Experimental structures from X-ray crystallography and cryo-EM rarely arrive simulation-ready. They lack hydrogens, contain incomplete side chains from regions of poor electron density, include crystallization artifacts like buffers and duplicate chains, and frequently carry modified residues (selenomethionine, phosphoserine) that standard force fields cannot parameterize. GROMACS, AMBER, and OpenMM all reject the raw files. PDBFixer addresses these issues through eight correction passes:
- Missing hydrogens: Adds all hydrogens absent from X-ray structures, with pH-dependent protonation
- Missing heavy atoms: Completes side chain atoms truncated by poor electron density
- Missing terminal atoms: Caps chain ends with the appropriate terminal atoms
- Missing residues: Builds complete loops in disordered regions using SEQRES records
- Nonstandard residues: Converts modified amino acids to their standard equivalents
- Heterogens: Selectively removes or preserves ligands, ions, and water
- Alternate locations: Picks a single conformation when multiple are recorded
- Solvent/membrane: Wraps the structure in a water box or lipid bilayer for explicit solvent simulations
ProteinIQ accepts up to 10 structures per job and returns one fixed PDB per input with a combined run summary and applied-settings JSON file.

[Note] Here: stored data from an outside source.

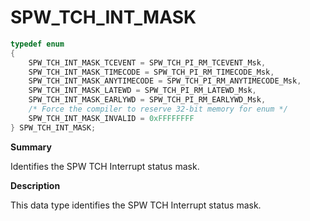 # SPW_TCH_INT_MASK

```c
typedef enum
{
    SPW_TCH_INT_MASK_TCEVENT = SPW_TCH_PI_RM_TCEVENT_Msk,
    SPW_TCH_INT_MASK_TIMECODE = SPW_TCH_PI_RM_TIMECODE_Msk,
    SPW_TCH_INT_MASK_ANYTIMECODE = SPW_TCH_PI_RM_ANYTIMECODE_Msk,
    SPW_TCH_INT_MASK_LATEWD = SPW_TCH_PI_RM_LATEWD_Msk,
    SPW_TCH_INT_MASK_EARLYWD = SPW_TCH_PI_RM_EARLYWD_Msk,
    /* Force the compiler to reserve 32-bit memory for enum */
    SPW_TCH_INT_MASK_INVALID = 0xFFFFFFFF
} SPW_TCH_INT_MASK;
```

**Summary**

Identifies the SPW TCH Interrupt status mask.

**Description**

This data type identifies the SPW TCH Interrupt status mask.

How to use PDB Fixer online
Upload a PDB or mmCIF file (or paste an RCSB PDB ID) to receive a repaired structure with missing atoms, hydrogens, and loops filled in. PDBFixer runs on cloud hardware with no local Python or OpenMM installation. Up to 10 structures can be submitted in a single job, each producing its own fixed PDB file and a shared run summary.
Step 1: Load the structure
Upload structure files or enter RCSB PDB IDs (1HSG for HIV-1 protease is a common test case). PDB (.pdb, .ent) and mmCIF/PDBx (.cif, .mmcif, .pdbx) formats are accepted, up to 50 MB per file. A single job holds up to 10 structures, all of which share the same repair settings.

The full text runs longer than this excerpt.